Copy the entries that appear below in full, leaving out any picture among them.

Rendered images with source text
□ □ □ □
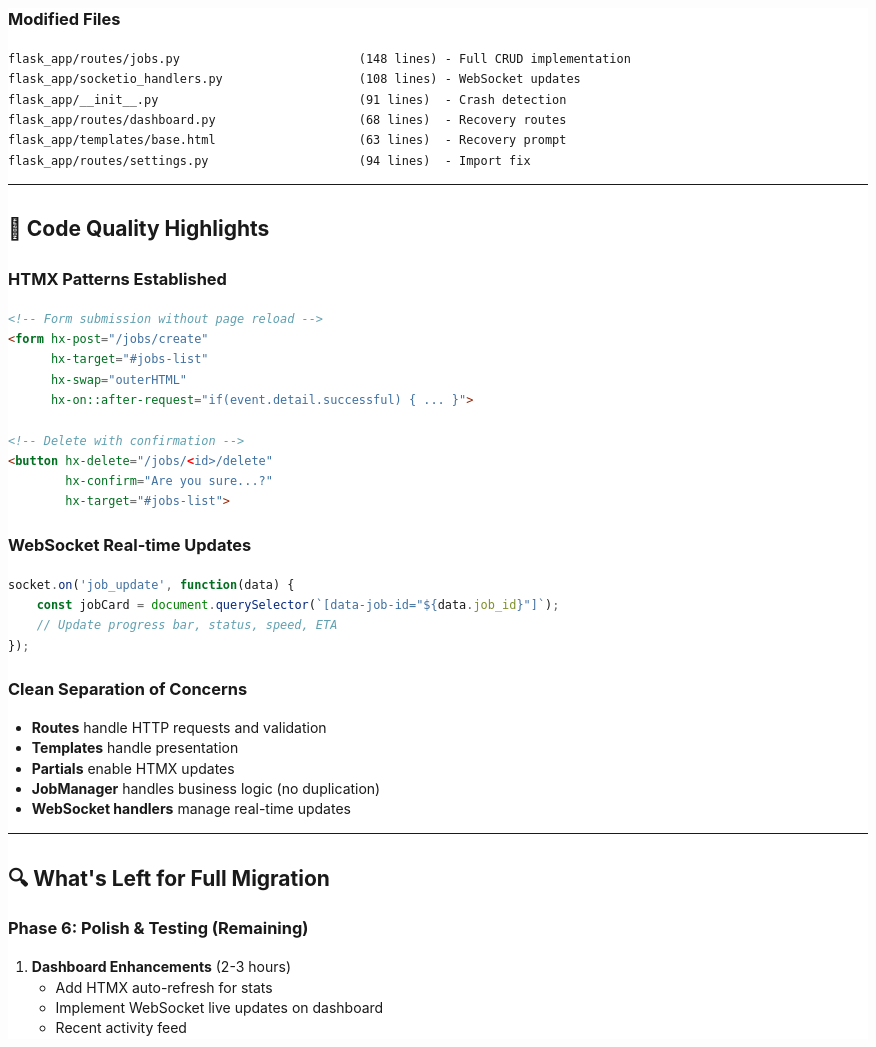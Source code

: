 ### Modified Files
```
flask_app/routes/jobs.py                         (148 lines) - Full CRUD implementation
flask_app/socketio_handlers.py                   (108 lines) - WebSocket updates
flask_app/__init__.py                            (91 lines)  - Crash detection
flask_app/routes/dashboard.py                    (68 lines)  - Recovery routes
flask_app/templates/base.html                    (63 lines)  - Recovery prompt
flask_app/routes/settings.py                     (94 lines)  - Import fix
```

---

## 🧪 Code Quality Highlights

### HTMX Patterns Established
```html
<!-- Form submission without page reload -->
<form hx-post="/jobs/create"
      hx-target="#jobs-list"
      hx-swap="outerHTML"
      hx-on::after-request="if(event.detail.successful) { ... }">

<!-- Delete with confirmation -->
<button hx-delete="/jobs/<id>/delete"
        hx-confirm="Are you sure...?"
        hx-target="#jobs-list">
```

### WebSocket Real-time Updates
```javascript
socket.on('job_update', function(data) {
    const jobCard = document.querySelector(`[data-job-id="${data.job_id}"]`);
    // Update progress bar, status, speed, ETA
});
```

### Clean Separation of Concerns
- **Routes** handle HTTP requests and validation
- **Templates** handle presentation
- **Partials** enable HTMX updates
- **JobManager** handles business logic (no duplication)
- **WebSocket handlers** manage real-time updates

---

## 🔍 What's Left for Full Migration

### Phase 6: Polish & Testing (Remaining)

1. **Dashboard Enhancements** (2-3 hours)
   - Add HTMX auto-refresh for stats
   - Implement WebSocket live updates on dashboard
   - Recent activity feed
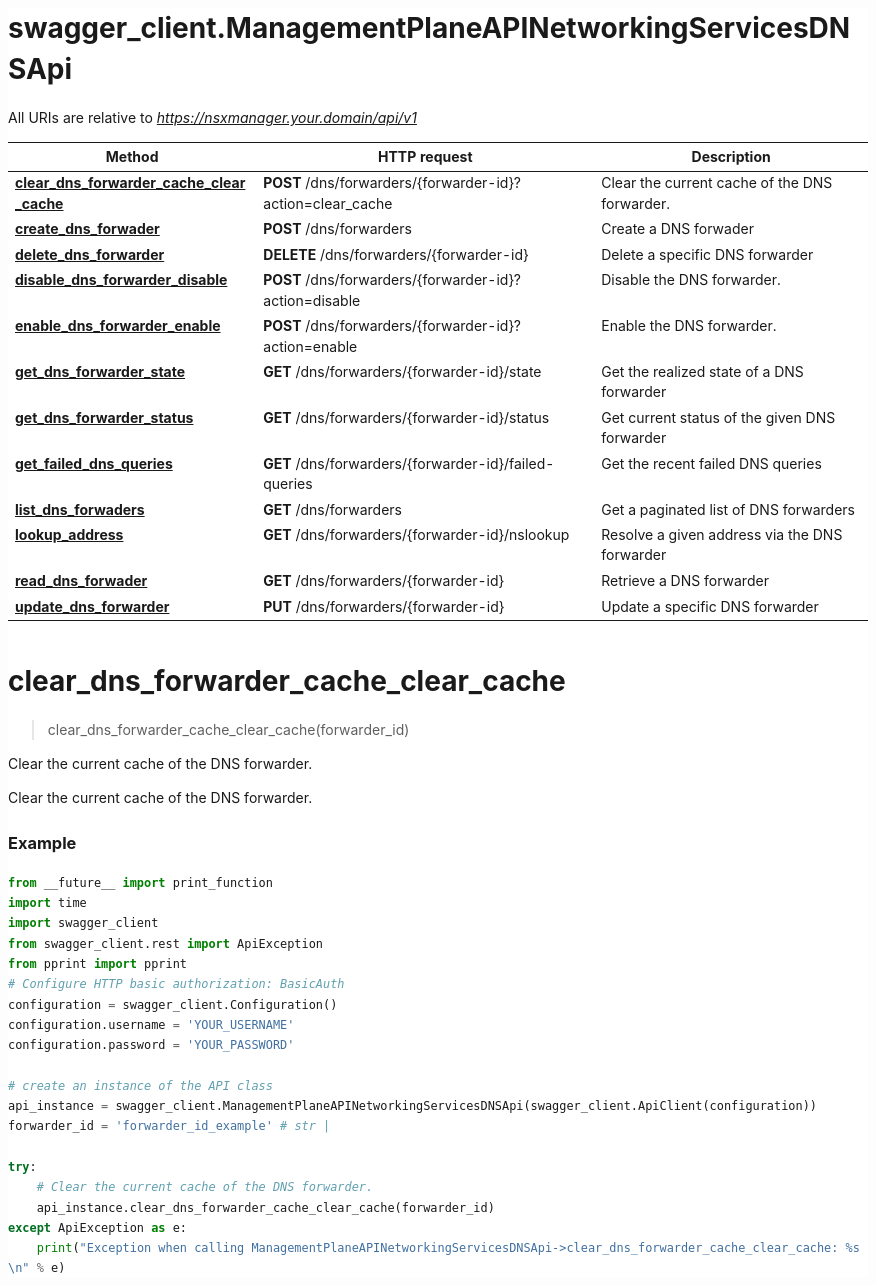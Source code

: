 # swagger_client.ManagementPlaneAPINetworkingServicesDNSApi

All URIs are relative to *https://nsxmanager.your.domain/api/v1*

Method | HTTP request | Description
------------- | ------------- | -------------
[**clear_dns_forwarder_cache_clear_cache**](ManagementPlaneAPINetworkingServicesDNSApi.md#clear_dns_forwarder_cache_clear_cache) | **POST** /dns/forwarders/{forwarder-id}?action&#x3D;clear_cache | Clear the current cache of the DNS forwarder.
[**create_dns_forwader**](ManagementPlaneAPINetworkingServicesDNSApi.md#create_dns_forwader) | **POST** /dns/forwarders | Create a DNS forwader
[**delete_dns_forwarder**](ManagementPlaneAPINetworkingServicesDNSApi.md#delete_dns_forwarder) | **DELETE** /dns/forwarders/{forwarder-id} | Delete a specific DNS forwarder
[**disable_dns_forwarder_disable**](ManagementPlaneAPINetworkingServicesDNSApi.md#disable_dns_forwarder_disable) | **POST** /dns/forwarders/{forwarder-id}?action&#x3D;disable | Disable the DNS forwarder.
[**enable_dns_forwarder_enable**](ManagementPlaneAPINetworkingServicesDNSApi.md#enable_dns_forwarder_enable) | **POST** /dns/forwarders/{forwarder-id}?action&#x3D;enable | Enable the DNS forwarder.
[**get_dns_forwarder_state**](ManagementPlaneAPINetworkingServicesDNSApi.md#get_dns_forwarder_state) | **GET** /dns/forwarders/{forwarder-id}/state | Get the realized state of a DNS forwarder
[**get_dns_forwarder_status**](ManagementPlaneAPINetworkingServicesDNSApi.md#get_dns_forwarder_status) | **GET** /dns/forwarders/{forwarder-id}/status | Get current status of the given DNS forwarder
[**get_failed_dns_queries**](ManagementPlaneAPINetworkingServicesDNSApi.md#get_failed_dns_queries) | **GET** /dns/forwarders/{forwarder-id}/failed-queries | Get the recent failed DNS queries
[**list_dns_forwaders**](ManagementPlaneAPINetworkingServicesDNSApi.md#list_dns_forwaders) | **GET** /dns/forwarders | Get a paginated list of DNS forwarders
[**lookup_address**](ManagementPlaneAPINetworkingServicesDNSApi.md#lookup_address) | **GET** /dns/forwarders/{forwarder-id}/nslookup | Resolve a given address via the DNS forwarder
[**read_dns_forwader**](ManagementPlaneAPINetworkingServicesDNSApi.md#read_dns_forwader) | **GET** /dns/forwarders/{forwarder-id} | Retrieve a DNS forwarder
[**update_dns_forwarder**](ManagementPlaneAPINetworkingServicesDNSApi.md#update_dns_forwarder) | **PUT** /dns/forwarders/{forwarder-id} | Update a specific DNS forwarder

# **clear_dns_forwarder_cache_clear_cache**
> clear_dns_forwarder_cache_clear_cache(forwarder_id)

Clear the current cache of the DNS forwarder.

Clear the current cache of the DNS forwarder. 

### Example
```python
from __future__ import print_function
import time
import swagger_client
from swagger_client.rest import ApiException
from pprint import pprint
# Configure HTTP basic authorization: BasicAuth
configuration = swagger_client.Configuration()
configuration.username = 'YOUR_USERNAME'
configuration.password = 'YOUR_PASSWORD'

# create an instance of the API class
api_instance = swagger_client.ManagementPlaneAPINetworkingServicesDNSApi(swagger_client.ApiClient(configuration))
forwarder_id = 'forwarder_id_example' # str | 

try:
    # Clear the current cache of the DNS forwarder.
    api_instance.clear_dns_forwarder_cache_clear_cache(forwarder_id)
except ApiException as e:
    print("Exception when calling ManagementPlaneAPINetworkingServicesDNSApi->clear_dns_forwarder_cache_clear_cache: %s\n" % e)
```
□ □ □ □
- RESPONSE BELOW -
Source code

: ### Modified Files
```
flask_app/routes/jobs.py                         (148 lines) - Full CRUD implementation
flask_app/socketio_handlers.py                   (108 lines) - WebSocket updates
flask_app/__init__.py                            (91 lines)  - Crash detection
flask_app/routes/dashboard.py                    (68 lines)  - Recovery routes
flask_app/templates/base.html                    (63 lines)  - Recovery prompt
flask_app/routes/settings.py                     (94 lines)  - Import fix
```

---

## 🧪 Code Quality Highlights

### HTMX Patterns Established
```html
<!-- Form submission without page reload -->
<form hx-post="/jobs/create"
      hx-target="#jobs-list"
      hx-swap="outerHTML"
      hx-on::after-request="if(event.detail.successful) { ... }">

<!-- Delete with confirmation -->
<button hx-delete="/jobs/<id>/delete"
        hx-confirm="Are you sure...?"
        hx-target="#jobs-list">
```

### WebSocket Real-time Updates
```javascript
socket.on('job_update', function(data) {
    const jobCard = document.querySelector(`[data-job-id="${data.job_id}"]`);
    // Update progress bar, status, speed, ETA
});
```

### Clean Separation of Concerns
- **Routes** handle HTTP requests and validation
- **Templates** handle presentation
- **Partials** enable HTMX updates
- **JobManager** handles business logic (no duplication)
- **WebSocket handlers** manage real-time updates

---

## 🔍 What's Left for Full Migration

### Phase 6: Polish & Testing (Remaining)

1. **Dashboard Enhancements** (2-3 hours)
   - Add HTMX auto-refresh for stats
   - Implement WebSocket live updates on dashboard
   - Recent activity feed
Source code

: # swagger_client.ManagementPlaneAPINetworkingServicesDNSApi

All URIs are relative to *https://nsxmanager.your.domain/api/v1*

Method | HTTP request | Description
------------- | ------------- | -------------
[**clear_dns_forwarder_cache_clear_cache**](ManagementPlaneAPINetworkingServicesDNSApi.md#clear_dns_forwarder_cache_clear_cache) | **POST** /dns/forwarders/{forwarder-id}?action&#x3D;clear_cache | Clear the current cache of the DNS forwarder.
[**create_dns_forwader**](ManagementPlaneAPINetworkingServicesDNSApi.md#create_dns_forwader) | **POST** /dns/forwarders | Create a DNS forwader
[**delete_dns_forwarder**](ManagementPlaneAPINetworkingServicesDNSApi.md#delete_dns_forwarder) | **DELETE** /dns/forwarders/{forwarder-id} | Delete a specific DNS forwarder
[**disable_dns_forwarder_disable**](ManagementPlaneAPINetworkingServicesDNSApi.md#disable_dns_forwarder_disable) | **POST** /dns/forwarders/{forwarder-id}?action&#x3D;disable | Disable the DNS forwarder.
[**enable_dns_forwarder_enable**](ManagementPlaneAPINetworkingServicesDNSApi.md#enable_dns_forwarder_enable) | **POST** /dns/forwarders/{forwarder-id}?action&#x3D;enable | Enable the DNS forwarder.
[**get_dns_forwarder_state**](ManagementPlaneAPINetworkingServicesDNSApi.md#get_dns_forwarder_state) | **GET** /dns/forwarders/{forwarder-id}/state | Get the realized state of a DNS forwarder
[**get_dns_forwarder_status**](ManagementPlaneAPINetworkingServicesDNSApi.md#get_dns_forwarder_status) | **GET** /dns/forwarders/{forwarder-id}/status | Get current status of the given DNS forwarder
[**get_failed_dns_queries**](ManagementPlaneAPINetworkingServicesDNSApi.md#get_failed_dns_queries) | **GET** /dns/forwarders/{forwarder-id}/failed-queries | Get the recent failed DNS queries
[**list_dns_forwaders**](ManagementPlaneAPINetworkingServicesDNSApi.md#list_dns_forwaders) | **GET** /dns/forwarders | Get a paginated list of DNS forwarders
[**lookup_address**](ManagementPlaneAPINetworkingServicesDNSApi.md#lookup_address) | **GET** /dns/forwarders/{forwarder-id}/nslookup | Resolve a given address via the DNS forwarder
[**read_dns_forwader**](ManagementPlaneAPINetworkingServicesDNSApi.md#read_dns_forwader) | **GET** /dns/forwarders/{forwarder-id} | Retrieve a DNS forwarder
[**update_dns_forwarder**](ManagementPlaneAPINetworkingServicesDNSApi.md#update_dns_forwarder) | **PUT** /dns/forwarders/{forwarder-id} | Update a specific DNS forwarder

# **clear_dns_forwarder_cache_clear_cache**
> clear_dns_forwarder_cache_clear_cache(forwarder_id)

Clear the current cache of the DNS forwarder.

Clear the current cache of the DNS forwarder. 

### Example
```python
from __future__ import print_function
import time
import swagger_client
from swagger_client.rest import ApiException
from pprint import pprint
# Configure HTTP basic authorization: BasicAuth
configuration = swagger_client.Configuration()
configuration.username = 'YOUR_USERNAME'
configuration.password = 'YOUR_PASSWORD'

# create an instance of the API class
api_instance = swagger_client.ManagementPlaneAPINetworkingServicesDNSApi(swagger_client.ApiClient(configuration))
forwarder_id = 'forwarder_id_example' # str | 

try:
    # Clear the current cache of the DNS forwarder.
    api_instance.clear_dns_forwarder_cache_clear_cache(forwarder_id)
except ApiException as e:
    print("Exception when calling ManagementPlaneAPINetworkingServicesDNSApi->clear_dns_forwarder_cache_clear_cache: %s\n" % e)
```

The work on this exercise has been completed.